Все обязательства растаяли, исчезли, а вместе с ними исчезла и реальность. Я погряз в безделье. Мне нравилось поздним вечером, когда толпа туристов пропадала с улиц и даже Карлов мост был пустынен, стоять на мосту над Кампой, освещенной желтыми кругами фонарей, и слышать звонкие гортанные голоса девушек и юношей, прогуливающих внизу, вокруг площади, своих собак. К юношеской звонкости примешивалась особая славянская мягкость, напоминавшая мне о “«Адзьу» с призывным и протяжным «у»” из “Смерти в Венеции”, и звук голосов сливался с матовым блеском старинной мостовой, высвечиваемой фонарями, с темными силуэтами святых на мосту на фоне черной воды и с вывеской кофейни под названием “У трех страусов”, здесь же, под мостом, и находящейся. Голоса, свет, святые, страусы – все было совершенно и ирреально.

Мне страшно захотелось перечитать “Зимнюю сказку” Шекспира по-английски. Все же эта пьеса – самая прекрасная мифологема Богемии, да и название у нее замечательное, сыплется мелкий снег, и все пропитано сентиментальным умилением, являющимся оборотной стороной жестокости, хотя в пьесе герои глуповаты, муж жену от статуи отличить не может, сюжет нелеп, и у Шекспира Богемия находится на берегу моря. С целью разыскать “Зимнюю сказку” я отправился в библиотеку Европейского университета, находящуюся в недрах моего бетонного жилища, довольно обширную. В основном ее заполняли книги общественно-политические, но был также большой раздел искусствоведения и несколько шкафов художественной литературы. Подборка была типично американская, искусствоведческая литература состояла в основном из опубликованных диссертаций американских университетов, вроде монографии о символике полового члена Младенца Иисуса в ренессансной живописи. “Зимней сказки” я не нашел, равно как и Шекспира вообще, но зато целая полка одного из шкафов была уставлена английскими переводами Жана Жене.

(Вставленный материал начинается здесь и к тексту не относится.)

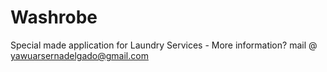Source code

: # Washrobe

Special made application for Laundry Services - More information? mail @ yawuarsernadelgado@gmail.com
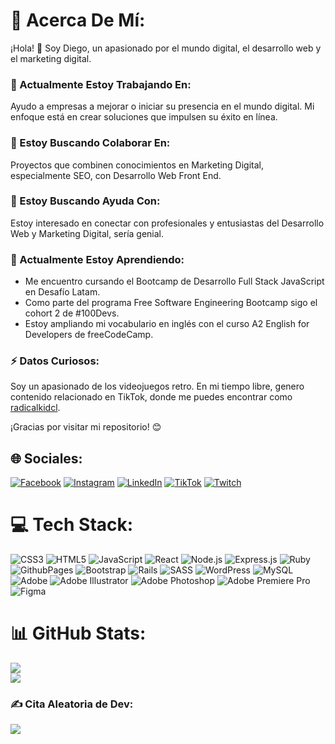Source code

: # 💫 Acerca De Mí:
¡Hola! 👋 Soy Diego, un apasionado por el mundo digital, el desarrollo web y el marketing digital.

### 🔭 Actualmente Estoy Trabajando En:
Ayudo a empresas a mejorar o iniciar su presencia en el mundo digital. Mi enfoque está en crear soluciones que impulsen su éxito en línea.

### 👯 Estoy Buscando Colaborar En:
Proyectos que combinen conocimientos en Marketing Digital, especialmente SEO, con Desarrollo Web Front End.

### 🤝 Estoy Buscando Ayuda Con:
Estoy interesado en conectar con profesionales y entusiastas del Desarrollo Web y Marketing Digital, sería genial.

### 🌱 Actualmente Estoy Aprendiendo:
- Me encuentro cursando el Bootcamp de Desarrollo Full Stack JavaScript en Desafío Latam.
- Como parte del programa Free Software Engineering Bootcamp sigo el cohort 2 de #100Devs.
- Estoy ampliando mi vocabulario en inglés con el curso A2 English for Developers de freeCodeCamp.

### ⚡ Datos Curiosos:
Soy un apasionado de los videojuegos retro. En mi tiempo libre, genero contenido relacionado en TikTok, donde me puedes encontrar como [radicalkidcl](https://www.tiktok.com/@radicalkidcl).

¡Gracias por visitar mi repositorio! 😊

## 🌐 Sociales:
[![Facebook](https://img.shields.io/badge/Facebook-%231877F2.svg?logo=Facebook&logoColor=white)](https://facebook.com/dieherram) [![Instagram](https://img.shields.io/badge/Instagram-%23E4405F.svg?logo=Instagram&logoColor=white)](https://instagram.com/dieherram) [![LinkedIn](https://img.shields.io/badge/LinkedIn-%230077B5.svg?logo=linkedin&logoColor=white)](https://linkedin.com/in/diego-hernandez-ramos) [![TikTok](https://img.shields.io/badge/TikTok-%23000000.svg?logo=TikTok&logoColor=white)](https://tiktok.com/@radicalgeekcl) [![Twitch](https://img.shields.io/badge/Twitch-%239146FF.svg?logo=Twitch&logoColor=white)](https://twitch.tv/radicalkidcl) 

# 💻 Tech Stack:
![CSS3](https://img.shields.io/badge/css3-%231572B6.svg?style=for-the-badge&logo=css3&logoColor=white)
![HTML5](https://img.shields.io/badge/html5-%23E34F26.svg?style=for-the-badge&logo=html5&logoColor=white)
![JavaScript](https://img.shields.io/badge/javascript-%23323330.svg?style=for-the-badge&logo=javascript&logoColor=%23F7DF1E)
![React](https://img.shields.io/badge/react-%2320232a.svg?style=for-the-badge&logo=react&logoColor=%2361DAFB)
![Node.js](https://img.shields.io/badge/node.js-%2343853D.svg?style=for-the-badge&logo=node.js&logoColor=white)
![Express.js](https://img.shields.io/badge/express.js-%23404d59.svg?style=for-the-badge&logo=express&logoColor=%2361DAFB)
![Ruby](https://img.shields.io/badge/ruby-%23CC342D.svg?style=for-the-badge&logo=ruby&logoColor=white)
![GithubPages](https://img.shields.io/badge/github%20pages-121013?style=for-the-badge&logo=github&logoColor=white)
![Bootstrap](https://img.shields.io/badge/bootstrap-%238511FA.svg?style=for-the-badge&logo=bootstrap&logoColor=white)
![Rails](https://img.shields.io/badge/rails-%23CC0000.svg?style=for-the-badge&logo=ruby-on-rails&logoColor=white)
![SASS](https://img.shields.io/badge/SASS-hotpink.svg?style=for-the-badge&logo=SASS&logoColor=white)
![WordPress](https://img.shields.io/badge/WordPress-%23117AC9.svg?style=for-the-badge&logo=WordPress&logoColor=white)
![MySQL](https://img.shields.io/badge/mysql-%2300000f.svg?style=for-the-badge&logo=mysql&logoColor=white)
![Adobe](https://img.shields.io/badge/adobe-%23FF0000.svg?style=for-the-badge&logo=adobe&logoColor=white)
![Adobe Illustrator](https://img.shields.io/badge/adobe%20illustrator-%23FF9A00.svg?style=for-the-badge&logo=adobe%20illustrator&logoColor=white)
![Adobe Photoshop](https://img.shields.io/badge/adobe%20photoshop-%2331A8FF.svg?style=for-the-badge&logo=adobe%20photoshop&logoColor=white)
![Adobe Premiere Pro](https://img.shields.io/badge/Adobe%20Premiere%20Pro-9999FF.svg?style=for-the-badge&logo=Adobe%20Premiere%20Pro&logoColor=white)
![Figma](https://img.shields.io/badge/figma-%23F24E1E.svg?style=for-the-badge&logo=figma&logoColor=white)

# 📊 GitHub Stats:
![](https://github-readme-streak-stats.herokuapp.com/?user=dieherram&theme=default&hide_border=false)<br/>
![](https://github-readme-stats.vercel.app/api/top-langs/?username=dieherram&theme=default&hide_border=false&include_all_commits=false&count_private=false&layout=compact)

### ✍️ Cita Aleatoria de Dev:
![](https://quotes-github-readme.vercel.app/api?type=horizontal&theme=radical)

Жене я и удовлетворился, набрав его романов. На русский тогда еще не было переведено ни одного, и я Жене знал только по фильму Фассбиндера “Керель”. Набрал я также и университетских публикаций, тем более что темы их были мне в новинку – в эрмитажной библиотеке ничего подобного не было. Искусствоведческие монографии оказались заурядной диссертационной белибердой, ничем, кроме заглавий, не отличаясь от белиберды отечественной: какое-то бормотание про то, что детский член, являясь центром во всех Мадоннах с Младенцами и Святых Семействах, отражает фаллоцентричность ренессансного мира, несколько, правда, плохо стоящую. Скукотища. Зато завораживающий эротизм прозы Жене растворился в воздухе Праги, смешался со звуками голосов на Кампе и светом фонарей, и, так как именно в этом городе я впервые прочел “Кереля” и “Богоматерь цветов”, эти романы оказались для меня с ним намертво связаны, так что, приехав в Прагу, я тут же вспоминаю о Жене, а когда читаю Жене, то перед глазами встает Прага, – так в нашем сознании непостижимым образом переплетаются малосовместимые вещи, город и вкус печенья, например. Как в одном итальянском фильме герой сетует на то, что когда он занимается любовью, то все время думает о Сталине, и никуда ему от этого не деться.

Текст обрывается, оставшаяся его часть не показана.